Steely Dan’s Donald Fagen Writes a Not-Quite-Memoir
By David Bamundo
Wall Street Journal
In his 40-plus-year career, Donald Fagen has been praised for his lyrics, both as one of Steely Dan’s co-founders and in his solo work.
Now, his nonlyrical writings have been collected in Eminent Hipsters, a not-quite-memoir released by Viking and celebrated at Barnes & Noble in Union Square last week with a discussion with Rolling Stone editor David Fricke.
There are two main themes of the book: His experiences from his youth and a diary he kept during his recent “Dukes of September” tour, in which he performed with Boz Scaggs and Michael McDonald. Like his lyrics, Hipsters is filled with Mr. Fagen’s caustic wit and self-deprecation.
When he was about 8 years old, his family moved from Passaic, N.J., to Kendall Park, a then-new housing development in an otherwise rural community. Mr. Fagen recalled mounds of dirt on the corners of the unfinished development. “It was like Poltergeist,’ ” he said. “You ever see that movie? I’m surprised graves didn’t start rising up from the ground.”
As for the book’s title, he added, “there’s a million definitions of hipster. I’m using it for these sort of marginal artists that inspired me when I was a kid… they were the cutting-edge people of the time.”

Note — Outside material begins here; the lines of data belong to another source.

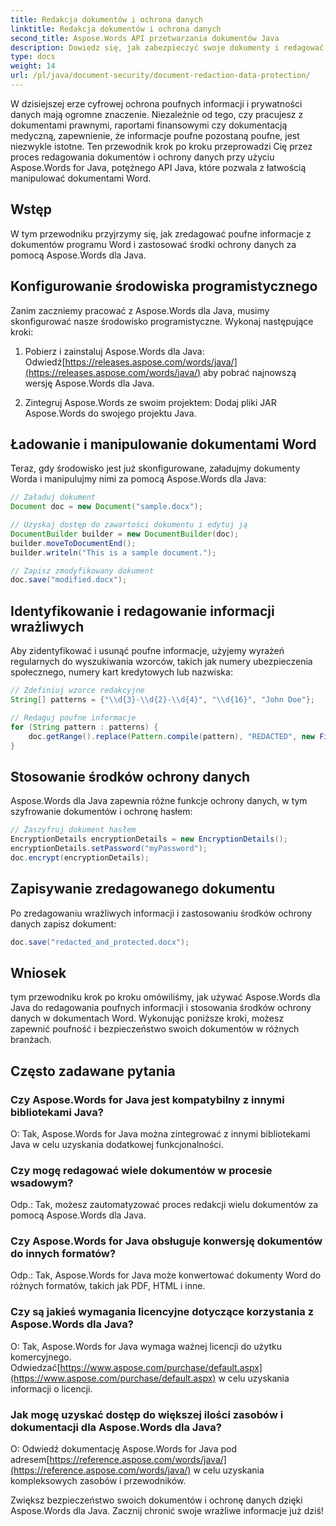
 ```yaml
---
title: Redakcja dokumentów i ochrona danych
linktitle: Redakcja dokumentów i ochrona danych
second_title: Aspose.Words API przetwarzania dokumentów Java
description: Dowiedz się, jak zabezpieczyć swoje dokumenty i redagować wrażliwe dane za pomocą Aspose.Words dla Java. Przewodnik krok po kroku z kodem źródłowym.
type: docs
weight: 14
url: /pl/java/document-security/document-redaction-data-protection/
---
```


W dzisiejszej erze cyfrowej ochrona poufnych informacji i prywatności danych mają ogromne znaczenie. Niezależnie od tego, czy pracujesz z dokumentami prawnymi, raportami finansowymi czy dokumentacją medyczną, zapewnienie, że informacje poufne pozostaną poufne, jest niezwykle istotne. Ten przewodnik krok po kroku przeprowadzi Cię przez proces redagowania dokumentów i ochrony danych przy użyciu Aspose.Words for Java, potężnego API Java, które pozwala z łatwością manipulować dokumentami Word.

## Wstęp

W tym przewodniku przyjrzymy się, jak zredagować poufne informacje z dokumentów programu Word i zastosować środki ochrony danych za pomocą Aspose.Words dla Java. 

## Konfigurowanie środowiska programistycznego

Zanim zaczniemy pracować z Aspose.Words dla Java, musimy skonfigurować nasze środowisko programistyczne. Wykonaj następujące kroki:

1.  Pobierz i zainstaluj Aspose.Words dla Java: Odwiedź[https://releases.aspose.com/words/java/](https://releases.aspose.com/words/java/) aby pobrać najnowszą wersję Aspose.Words dla Java.

2. Zintegruj Aspose.Words ze swoim projektem: Dodaj pliki JAR Aspose.Words do swojego projektu Java.

## Ładowanie i manipulowanie dokumentami Word

Teraz, gdy środowisko jest już skonfigurowane, załadujmy dokumenty Worda i manipulujmy nimi za pomocą Aspose.Words dla Java:

```java
// Załaduj dokument
Document doc = new Document("sample.docx");

// Uzyskaj dostęp do zawartości dokumentu i edytuj ją
DocumentBuilder builder = new DocumentBuilder(doc);
builder.moveToDocumentEnd();
builder.writeln("This is a sample document.");

// Zapisz zmodyfikowany dokument
doc.save("modified.docx");
```

## Identyfikowanie i redagowanie informacji wrażliwych

Aby zidentyfikować i usunąć poufne informacje, użyjemy wyrażeń regularnych do wyszukiwania wzorców, takich jak numery ubezpieczenia społecznego, numery kart kredytowych lub nazwiska:

```java
// Zdefiniuj wzorce redakcyjne
String[] patterns = {"\\d{3}-\\d{2}-\\d{4}", "\\d{16}", "John Doe"};

// Redaguj poufne informacje
for (String pattern : patterns) {
    doc.getRange().replace(Pattern.compile(pattern), "REDACTED", new FindReplaceOptions());
}
```

## Stosowanie środków ochrony danych

Aspose.Words dla Java zapewnia różne funkcje ochrony danych, w tym szyfrowanie dokumentów i ochronę hasłem:

```java
// Zaszyfruj dokument hasłem
EncryptionDetails encryptionDetails = new EncryptionDetails();
encryptionDetails.setPassword("myPassword");
doc.encrypt(encryptionDetails);
```

## Zapisywanie zredagowanego dokumentu

Po zredagowaniu wrażliwych informacji i zastosowaniu środków ochrony danych zapisz dokument:

```java
doc.save("redacted_and_protected.docx");
```

## Wniosek

tym przewodniku krok po kroku omówiliśmy, jak używać Aspose.Words dla Java do redagowania poufnych informacji i stosowania środków ochrony danych w dokumentach Word. Wykonując poniższe kroki, możesz zapewnić poufność i bezpieczeństwo swoich dokumentów w różnych branżach.

## Często zadawane pytania

### Czy Aspose.Words for Java jest kompatybilny z innymi bibliotekami Java?

O: Tak, Aspose.Words for Java można zintegrować z innymi bibliotekami Java w celu uzyskania dodatkowej funkcjonalności.

### Czy mogę redagować wiele dokumentów w procesie wsadowym?

Odp.: Tak, możesz zautomatyzować proces redakcji wielu dokumentów za pomocą Aspose.Words dla Java.

### Czy Aspose.Words for Java obsługuje konwersję dokumentów do innych formatów?

Odp.: Tak, Aspose.Words for Java może konwertować dokumenty Word do różnych formatów, takich jak PDF, HTML i inne.

### Czy są jakieś wymagania licencyjne dotyczące korzystania z Aspose.Words dla Java?

 O: Tak, Aspose.Words for Java wymaga ważnej licencji do użytku komercyjnego. Odwiedzać[https://www.aspose.com/purchase/default.aspx](https://www.aspose.com/purchase/default.aspx) w celu uzyskania informacji o licencji.

### Jak mogę uzyskać dostęp do większej ilości zasobów i dokumentacji dla Aspose.Words dla Java?

O: Odwiedź dokumentację Aspose.Words for Java pod adresem[https://reference.aspose.com/words/java/](https://reference.aspose.com/words/java/) w celu uzyskania kompleksowych zasobów i przewodników.

Zwiększ bezpieczeństwo swoich dokumentów i ochronę danych dzięki Aspose.Words dla Java. Zacznij chronić swoje wrażliwe informacje już dziś!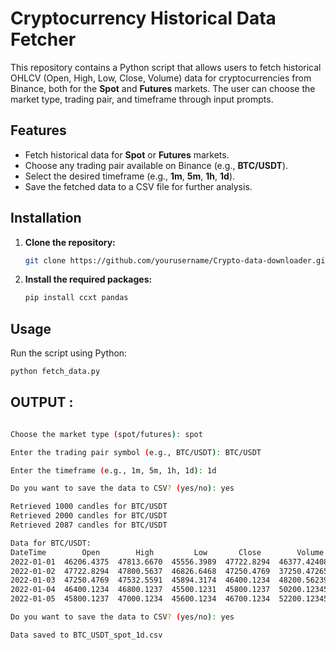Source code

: # Cryptocurrency Historical Data Fetcher 

This repository contains a Python script that allows users to fetch historical OHLCV (Open, High, Low, Close, Volume) data for cryptocurrencies from Binance, both for the **Spot** and **Futures** markets. The user can choose the market type, trading pair, and timeframe through input prompts.

## Features

- Fetch historical data for **Spot** or **Futures** markets.
- Choose any trading pair available on Binance (e.g., **BTC/USDT**).
- Select the desired timeframe (e.g., **1m**, **5m**, **1h**, **1d**).
- Save the fetched data to a CSV file for further analysis.

## Installation

1. **Clone the repository:**

    ```bash
    git clone https://github.com/yourusername/Crypto-data-downloader.git
    ```

2. **Install the required packages:**

    ```bash
    pip install ccxt pandas

    ```

## Usage

Run the script using Python:

```bash
python fetch_data.py
```


## OUTPUT :

```bash

Choose the market type (spot/futures): spot

Enter the trading pair symbol (e.g., BTC/USDT): BTC/USDT

Enter the timeframe (e.g., 1m, 5m, 1h, 1d): 1d

Do you want to save the data to CSV? (yes/no): yes

Retrieved 1000 candles for BTC/USDT
Retrieved 2000 candles for BTC/USDT
Retrieved 2087 candles for BTC/USDT

Data for BTC/USDT:
DateTime        Open        High         Low       Close        Volume
2022-01-01  46206.4375  47813.6670  45556.3989  47722.8294  46377.424080
2022-01-02  47722.8294  47800.5637  46826.6468  47250.4769  37250.472650
2022-01-03  47250.4769  47532.5591  45894.3174  46400.1234  48200.562390
2022-01-04  46400.1234  46800.1237  45500.1231  45800.1237  50200.123450
2022-01-05  45800.1237  47000.1234  45600.1234  46700.1234  52200.123450

Do you want to save the data to CSV? (yes/no): yes

Data saved to BTC_USDT_spot_1d.csv
```
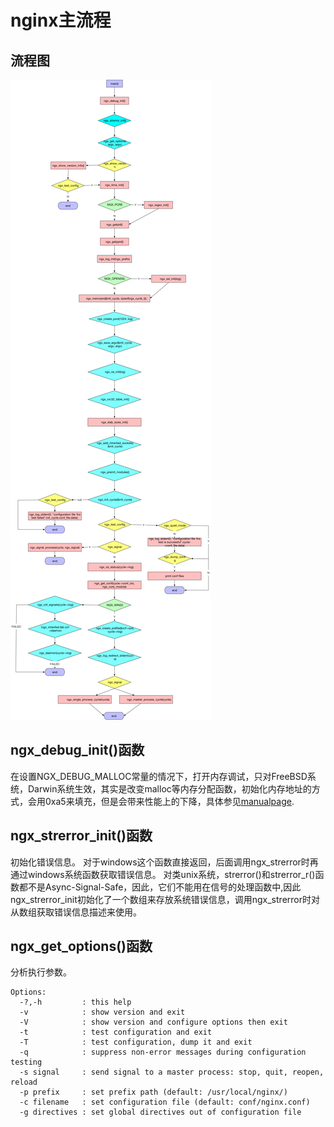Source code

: # nginx主流程
## 流程图
![](https://github.com/langrenchuan/nginx-source-analysis/blob/master/analysis_src/main.png)
## ngx_debug_init()函数
在设置NGX_DEBUG_MALLOC常量的情况下，打开内存调试，只对FreeBSD系统，Darwin系统生效，其实是改变malloc等内存分配函数，初始化内存地址的方式，会用0xa5来填充，但是会带来性能上的下降，具体参见[manualpage](https://www.freebsd.org/cgi/man.cgi?query=malloc&apropos=0&sektion=0&manpath=FreeBSD+8.0-RELEASE+and+Ports&arch=default&format=html).
## ngx_strerror_init()函数
初始化错误信息。
对于windows这个函数直接返回，后面调用ngx_strerror时再通过windows系统函数获取错误信息。
对类unix系统，strerror()和strerror_r()函数都不是Async-Signal-Safe，因此，它们不能用在信号的处理函数中,因此ngx_strerror_init初始化了一个数组来存放系统错误信息，调用ngx_strerror时对从数组获取错误信息描述来使用。
## ngx_get_options()函数
分析执行参数。
```
Options:
  -?,-h         : this help
  -v            : show version and exit
  -V            : show version and configure options then exit
  -t            : test configuration and exit
  -T            : test configuration, dump it and exit
  -q            : suppress non-error messages during configuration testing
  -s signal     : send signal to a master process: stop, quit, reopen, reload
  -p prefix     : set prefix path (default: /usr/local/nginx/)
  -c filename   : set configuration file (default: conf/nginx.conf)
  -g directives : set global directives out of configuration file
```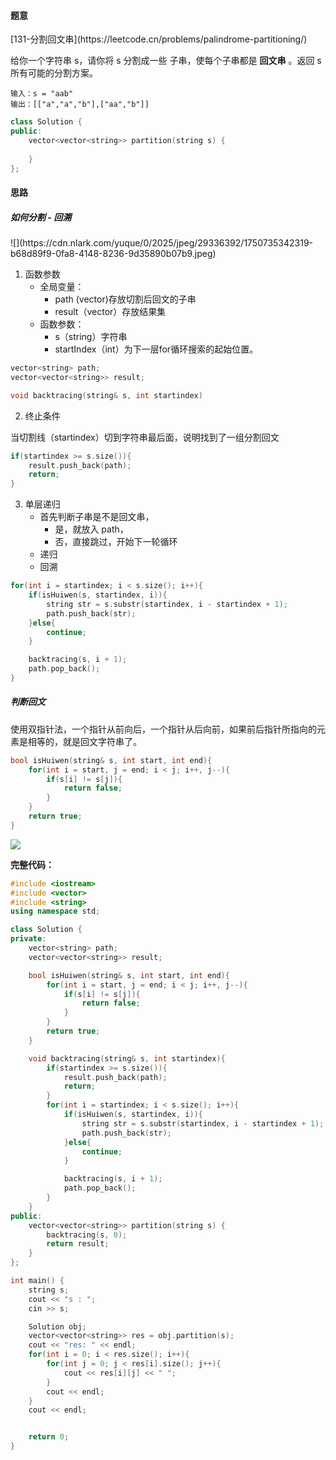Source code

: <h4 id="ZhFKv">题意</h4>
[131-分割回文串](https://leetcode.cn/problems/palindrome-partitioning/)

给你一个字符串 s，请你将 s 分割成一些 子串，使每个子串都是 **回文串** 。返回 s 所有可能的分割方案。

```plain
输入：s = "aab"
输出：[["a","a","b"],["aa","b"]]
```

```cpp
class Solution {
public:
    vector<vector<string>> partition(string s) {
        
    }
};
```

<h4 id="hgill">思路</h4>
<h5 id="mvb5Q">如何分割 - 回溯</h5>
![](https://cdn.nlark.com/yuque/0/2025/jpeg/29336392/1750735342319-b68d89f9-0fa8-4148-8236-9d35890b07b9.jpeg)

1. 函数参数
    - 全局变量：
        * path (vector)存放切割后回文的子串
        * result（vector<vector>）存放结果集
    - 函数参数：
        * s（string）字符串
        * startIndex（int）为下一层for循环搜索的起始位置。

```cpp
vector<string> path;
vector<vector<string>> result;

void backtracing(string& s, int startindex)
```

2. 终止条件

当切割线（startindex）切到字符串最后面，说明找到了一组分割回文

```cpp
if(startindex >= s.size()){
    result.push_back(path);
    return;
}
```

3. 单层递归
    - 首先判断子串是不是回文串，
        * 是，就放入 path，
        * 否，直接跳过，开始下一轮循环
    - 递归
    - 回溯

```cpp
for(int i = startindex; i < s.size(); i++){
    if(isHuiwen(s, startindex, i)){
        string str = s.substr(startindex, i - startindex + 1);
        path.push_back(str);
    }else{
        continue;
    }

    backtracing(s, i + 1);
    path.pop_back();
}
```

<h5 id="oi0So">判断回文</h5>
使用双指针法，一个指针从前向后，一个指针从后向前，如果前后指针所指向的元素是相等的，就是回文字符串了。

```cpp
bool isHuiwen(string& s, int start, int end){
    for(int i = start, j = end; i < j; i++, j--){
        if(s[i] != s[j]){
            return false;
        }
    }
    return true;
}
```



![](http://cdn.notes.kamacoder.com/1400beb5-c42f-4171-a14b-c60fb539ca11.png)

**完整代码：**

```cpp
#include <iostream>
#include <vector>
#include <string>
using namespace std;

class Solution {
private:
    vector<string> path;
    vector<vector<string>> result;

    bool isHuiwen(string& s, int start, int end){
        for(int i = start, j = end; i < j; i++, j--){
            if(s[i] != s[j]){
                return false;
            }
        }
        return true;
    }

    void backtracing(string& s, int startindex){
        if(startindex >= s.size()){
            result.push_back(path);
            return;
        }
        for(int i = startindex; i < s.size(); i++){
            if(isHuiwen(s, startindex, i)){
                string str = s.substr(startindex, i - startindex + 1);
                path.push_back(str);
            }else{
                continue;
            }

            backtracing(s, i + 1);
            path.pop_back();
        }
    }
public:
    vector<vector<string>> partition(string s) {
        backtracing(s, 0);
        return result;
    }
};

int main() {
    string s;
    cout << "s : ";
    cin >> s;

    Solution obj;
    vector<vector<string>> res = obj.partition(s);
    cout << "res: " << endl;
    for(int i = 0; i < res.size(); i++){
        for(int j = 0; j < res[i].size(); j++){
            cout << res[i][j] << " ";
        }
        cout << endl;
    }
    cout << endl;


    return 0;
}

```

People like the Boswell Sisters, who started singing together in the 1920s and were admired by the more popular Andrews Sisters, and Jean Shepherd, a syndicated late-night radio host Mr. Fagen would stay up all night listening to.
Though more a fan of jazz, blues and bebop, Mr. Fagen was also influenced by Bob Dylan. Listening to a record that a friend pushed on him, “he sounded bad to me, to my jazz ears,” Mr. Fagen said. “To a jazz person’s ear, it was amateur.”
But, “when Another Side of Bob Dylan came out, all of a sudden — his voice! He was like Frank Sinatra,” he added. “I was hooked.”
After that same friend then introduced him to LSD, Mr. Fagen recalled thinking, “Hey, I can be in a rock ‘n’ roll band.”
In 1965, he enrolled in Bard College where he met Walter Becker, and while they went on to found Steely Dan, Mr. Fagen, its lead singer, said he never saw himself as a frontman.
“We were looking for a frontman all the time,” he said, “but we never came up with one. I was elected, essentially, so I did it and we had a hit.”
After that, he said, “I was trapped. But after a while I got into it.”
Mr. Fagen writes candidly in Hipsters about the grind of touring and the love-hate relationship he has with audiences. In 2012, touring with Messrs. Scaggs and McDonald as the Dukes of September, the three musical veterans wanted to play the songs that they loved when they got into the music business.
“We knew that if we were gonna do that, we had to do some of our own repertoire,” he said, “or we were dead.”
At one concert, the Dukes kicked off with a Ray Charles song, a man in the audience stood up, cursed at them and walked out.
“When that happens, because I’m in a vulnerable state, you know, I started to hate everyone in the audience,” Mr. Fagen said.
As for today’s music scene, he admits, “I’m very detached from what’s happening now. I live in the past like Miss Havisham in Great Expectations. I have, like, this rotting wedding cake in my room.”